Texas Attorney General Ken Paxton has issued an opinion declaring that gender-affirming health care for transgender youth, including hormone therapy and puberty blockers, is a form of “child abuse.”
Paxton issued his opinion in response to an inquiry from State Rep. Matt Krause (R-Fort Worth), a former rival for Paxton’s current post who has since dropped out of the AG race and is running to be Tarrant County District Attorney.
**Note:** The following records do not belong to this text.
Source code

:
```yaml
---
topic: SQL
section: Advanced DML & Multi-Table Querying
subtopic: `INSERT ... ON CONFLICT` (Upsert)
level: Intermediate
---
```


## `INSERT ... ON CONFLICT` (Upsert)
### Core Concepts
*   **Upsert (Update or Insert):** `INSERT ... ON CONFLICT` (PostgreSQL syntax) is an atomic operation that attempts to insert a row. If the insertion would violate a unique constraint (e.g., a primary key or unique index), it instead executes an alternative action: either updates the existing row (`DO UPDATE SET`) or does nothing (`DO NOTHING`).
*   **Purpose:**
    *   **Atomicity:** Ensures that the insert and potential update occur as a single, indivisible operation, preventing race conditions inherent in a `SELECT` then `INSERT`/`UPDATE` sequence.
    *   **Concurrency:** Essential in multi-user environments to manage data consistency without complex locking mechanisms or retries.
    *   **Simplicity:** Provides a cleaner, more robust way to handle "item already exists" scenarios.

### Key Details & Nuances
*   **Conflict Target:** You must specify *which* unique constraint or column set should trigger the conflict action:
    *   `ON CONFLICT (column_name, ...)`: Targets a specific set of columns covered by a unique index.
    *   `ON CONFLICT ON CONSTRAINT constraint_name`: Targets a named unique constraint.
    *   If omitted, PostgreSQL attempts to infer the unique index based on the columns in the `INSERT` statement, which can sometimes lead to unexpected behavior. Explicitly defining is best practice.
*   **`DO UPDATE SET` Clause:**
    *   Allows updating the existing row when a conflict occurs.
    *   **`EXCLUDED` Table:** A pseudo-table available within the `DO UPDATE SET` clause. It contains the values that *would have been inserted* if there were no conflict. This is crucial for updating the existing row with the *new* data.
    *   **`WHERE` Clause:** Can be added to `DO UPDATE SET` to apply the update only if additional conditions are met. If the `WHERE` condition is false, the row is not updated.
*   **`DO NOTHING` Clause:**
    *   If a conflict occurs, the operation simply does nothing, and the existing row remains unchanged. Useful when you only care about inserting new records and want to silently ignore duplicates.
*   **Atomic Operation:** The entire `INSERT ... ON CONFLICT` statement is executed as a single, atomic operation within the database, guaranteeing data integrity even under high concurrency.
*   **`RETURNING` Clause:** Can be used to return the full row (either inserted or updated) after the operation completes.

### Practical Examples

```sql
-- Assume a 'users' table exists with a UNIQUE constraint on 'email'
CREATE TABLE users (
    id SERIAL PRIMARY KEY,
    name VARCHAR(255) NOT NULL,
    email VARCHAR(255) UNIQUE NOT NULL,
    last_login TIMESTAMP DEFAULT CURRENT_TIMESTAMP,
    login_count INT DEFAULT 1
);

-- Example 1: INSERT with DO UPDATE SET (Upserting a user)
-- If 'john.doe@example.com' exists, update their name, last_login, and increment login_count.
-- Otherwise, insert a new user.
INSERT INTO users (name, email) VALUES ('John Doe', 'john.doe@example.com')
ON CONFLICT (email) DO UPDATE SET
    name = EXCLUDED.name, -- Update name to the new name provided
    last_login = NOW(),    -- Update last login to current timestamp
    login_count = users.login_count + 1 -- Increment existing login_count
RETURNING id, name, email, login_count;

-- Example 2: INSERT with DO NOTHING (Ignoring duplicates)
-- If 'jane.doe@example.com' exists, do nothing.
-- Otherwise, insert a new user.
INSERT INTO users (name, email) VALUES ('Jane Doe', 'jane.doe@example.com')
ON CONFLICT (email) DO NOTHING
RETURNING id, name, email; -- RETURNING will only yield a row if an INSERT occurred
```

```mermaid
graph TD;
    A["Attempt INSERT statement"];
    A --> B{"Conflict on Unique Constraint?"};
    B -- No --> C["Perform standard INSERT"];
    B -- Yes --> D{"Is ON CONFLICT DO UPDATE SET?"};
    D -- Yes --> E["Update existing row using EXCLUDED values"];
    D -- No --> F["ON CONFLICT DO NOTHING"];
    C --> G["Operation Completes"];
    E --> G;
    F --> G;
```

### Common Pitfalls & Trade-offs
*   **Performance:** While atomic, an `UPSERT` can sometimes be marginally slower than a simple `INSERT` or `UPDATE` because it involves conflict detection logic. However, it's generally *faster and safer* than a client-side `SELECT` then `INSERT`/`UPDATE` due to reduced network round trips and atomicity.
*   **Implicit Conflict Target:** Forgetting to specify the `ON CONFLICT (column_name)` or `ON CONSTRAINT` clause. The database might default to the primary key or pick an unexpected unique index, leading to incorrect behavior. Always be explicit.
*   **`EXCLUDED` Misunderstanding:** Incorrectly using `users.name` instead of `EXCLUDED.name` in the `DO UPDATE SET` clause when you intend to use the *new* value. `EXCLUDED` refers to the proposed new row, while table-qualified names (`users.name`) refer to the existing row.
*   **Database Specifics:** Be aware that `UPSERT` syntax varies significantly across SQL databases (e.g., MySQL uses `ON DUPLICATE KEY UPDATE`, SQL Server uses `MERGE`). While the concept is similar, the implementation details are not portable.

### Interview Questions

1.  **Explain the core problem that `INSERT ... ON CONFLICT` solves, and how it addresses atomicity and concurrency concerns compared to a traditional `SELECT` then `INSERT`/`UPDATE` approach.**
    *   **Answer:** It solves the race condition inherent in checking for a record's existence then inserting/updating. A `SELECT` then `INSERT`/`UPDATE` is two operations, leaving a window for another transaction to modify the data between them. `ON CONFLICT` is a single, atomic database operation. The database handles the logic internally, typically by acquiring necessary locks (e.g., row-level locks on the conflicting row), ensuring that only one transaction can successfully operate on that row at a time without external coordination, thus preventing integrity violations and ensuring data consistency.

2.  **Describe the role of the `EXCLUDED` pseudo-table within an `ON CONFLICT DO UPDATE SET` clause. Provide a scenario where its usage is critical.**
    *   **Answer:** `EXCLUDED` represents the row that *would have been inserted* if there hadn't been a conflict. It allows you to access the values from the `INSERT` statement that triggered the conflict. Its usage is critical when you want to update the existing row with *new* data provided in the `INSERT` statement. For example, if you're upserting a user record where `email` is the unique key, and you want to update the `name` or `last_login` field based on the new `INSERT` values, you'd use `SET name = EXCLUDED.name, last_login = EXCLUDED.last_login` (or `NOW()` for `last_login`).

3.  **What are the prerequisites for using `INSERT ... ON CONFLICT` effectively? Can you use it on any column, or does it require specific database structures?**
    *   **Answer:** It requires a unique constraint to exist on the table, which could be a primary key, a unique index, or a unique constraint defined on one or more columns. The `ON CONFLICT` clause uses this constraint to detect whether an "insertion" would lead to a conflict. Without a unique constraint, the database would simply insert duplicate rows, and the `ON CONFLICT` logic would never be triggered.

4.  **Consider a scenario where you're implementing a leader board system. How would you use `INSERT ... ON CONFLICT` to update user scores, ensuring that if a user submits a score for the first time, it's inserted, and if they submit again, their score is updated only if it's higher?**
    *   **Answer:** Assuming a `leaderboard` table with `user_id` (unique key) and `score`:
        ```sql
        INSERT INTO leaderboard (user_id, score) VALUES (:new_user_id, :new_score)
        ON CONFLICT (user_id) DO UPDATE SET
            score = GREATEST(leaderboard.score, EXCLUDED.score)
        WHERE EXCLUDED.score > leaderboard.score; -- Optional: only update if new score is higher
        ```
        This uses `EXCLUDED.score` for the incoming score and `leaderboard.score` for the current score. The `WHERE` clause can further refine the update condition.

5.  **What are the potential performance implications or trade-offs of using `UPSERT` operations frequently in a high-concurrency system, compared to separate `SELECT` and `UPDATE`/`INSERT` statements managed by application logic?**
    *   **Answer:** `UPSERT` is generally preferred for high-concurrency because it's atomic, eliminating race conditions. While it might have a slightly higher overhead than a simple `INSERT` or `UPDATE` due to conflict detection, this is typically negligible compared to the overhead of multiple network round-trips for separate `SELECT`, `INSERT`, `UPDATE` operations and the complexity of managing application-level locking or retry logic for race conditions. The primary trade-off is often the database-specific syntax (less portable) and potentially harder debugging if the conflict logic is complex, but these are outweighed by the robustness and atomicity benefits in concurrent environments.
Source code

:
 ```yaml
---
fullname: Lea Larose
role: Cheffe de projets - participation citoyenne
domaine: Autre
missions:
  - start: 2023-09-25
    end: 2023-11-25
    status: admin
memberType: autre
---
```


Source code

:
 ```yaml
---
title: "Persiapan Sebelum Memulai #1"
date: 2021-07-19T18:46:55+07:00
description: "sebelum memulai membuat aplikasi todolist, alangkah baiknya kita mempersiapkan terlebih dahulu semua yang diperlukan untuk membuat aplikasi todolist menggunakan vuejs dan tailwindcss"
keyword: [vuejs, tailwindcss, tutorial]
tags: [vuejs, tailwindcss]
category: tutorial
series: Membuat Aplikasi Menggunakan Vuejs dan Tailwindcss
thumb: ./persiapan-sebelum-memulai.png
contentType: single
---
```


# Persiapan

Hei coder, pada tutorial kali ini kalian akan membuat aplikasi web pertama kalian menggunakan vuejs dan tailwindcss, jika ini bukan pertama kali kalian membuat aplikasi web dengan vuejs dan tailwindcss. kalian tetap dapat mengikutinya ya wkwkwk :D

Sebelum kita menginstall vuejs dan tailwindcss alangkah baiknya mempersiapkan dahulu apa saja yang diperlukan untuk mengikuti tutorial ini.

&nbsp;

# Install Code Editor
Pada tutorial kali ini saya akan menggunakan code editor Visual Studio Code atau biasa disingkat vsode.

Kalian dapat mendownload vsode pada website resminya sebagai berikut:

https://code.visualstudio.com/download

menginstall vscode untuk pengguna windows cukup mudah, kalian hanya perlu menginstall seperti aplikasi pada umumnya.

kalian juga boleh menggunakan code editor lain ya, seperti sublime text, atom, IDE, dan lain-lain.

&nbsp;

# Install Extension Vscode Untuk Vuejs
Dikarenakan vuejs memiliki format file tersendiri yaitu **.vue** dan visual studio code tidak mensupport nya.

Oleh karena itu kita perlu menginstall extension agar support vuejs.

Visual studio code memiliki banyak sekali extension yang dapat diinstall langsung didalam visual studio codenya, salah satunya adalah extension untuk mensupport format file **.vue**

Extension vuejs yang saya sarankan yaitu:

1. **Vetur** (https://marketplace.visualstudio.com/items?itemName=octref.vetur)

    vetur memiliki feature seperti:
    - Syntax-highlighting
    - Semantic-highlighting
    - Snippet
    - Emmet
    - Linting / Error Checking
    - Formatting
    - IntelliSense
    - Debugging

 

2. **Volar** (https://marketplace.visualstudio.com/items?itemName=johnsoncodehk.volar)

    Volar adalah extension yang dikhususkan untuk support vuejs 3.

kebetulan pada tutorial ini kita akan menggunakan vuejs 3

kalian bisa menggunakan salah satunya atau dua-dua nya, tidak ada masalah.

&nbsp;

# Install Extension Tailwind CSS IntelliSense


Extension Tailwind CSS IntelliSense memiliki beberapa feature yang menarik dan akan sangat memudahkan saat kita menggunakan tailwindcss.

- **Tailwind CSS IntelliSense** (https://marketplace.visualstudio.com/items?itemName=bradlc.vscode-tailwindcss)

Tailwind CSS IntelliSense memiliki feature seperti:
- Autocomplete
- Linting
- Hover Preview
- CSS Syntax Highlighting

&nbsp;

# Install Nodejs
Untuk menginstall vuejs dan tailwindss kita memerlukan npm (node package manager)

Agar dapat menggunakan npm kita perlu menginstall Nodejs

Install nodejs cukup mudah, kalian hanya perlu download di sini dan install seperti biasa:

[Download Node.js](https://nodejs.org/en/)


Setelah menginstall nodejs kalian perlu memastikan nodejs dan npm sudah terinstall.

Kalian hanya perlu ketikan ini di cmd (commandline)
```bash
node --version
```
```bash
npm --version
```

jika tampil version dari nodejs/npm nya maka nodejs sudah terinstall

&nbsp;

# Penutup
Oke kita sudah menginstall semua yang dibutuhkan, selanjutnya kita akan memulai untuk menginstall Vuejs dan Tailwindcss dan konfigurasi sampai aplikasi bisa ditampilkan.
Krause, a prominent anti-LGBTQ politician, has previously pushed for “right of refusal” bills that would allow people, government officials, and businesses to refuse to serve LGBTQ people or recognize same-sex marriages based on their personal religiously-based opposition to marriage equality.
He has also used his position as chair of the House Committee on General Investigating to push for censorship of at least 850 different books with content related to human sexuality, STDs or HIV/AIDS, sexually explicit images, graphic presentations of sexual behavior, or any “material that might make students feel discomfort, guilt, anguish, or any other form of psychological distress because of their race or sex or convey that a student, by virtue of their race or sex, is inherently racist, sexist, or oppressive, whether consciously or unconsciously.”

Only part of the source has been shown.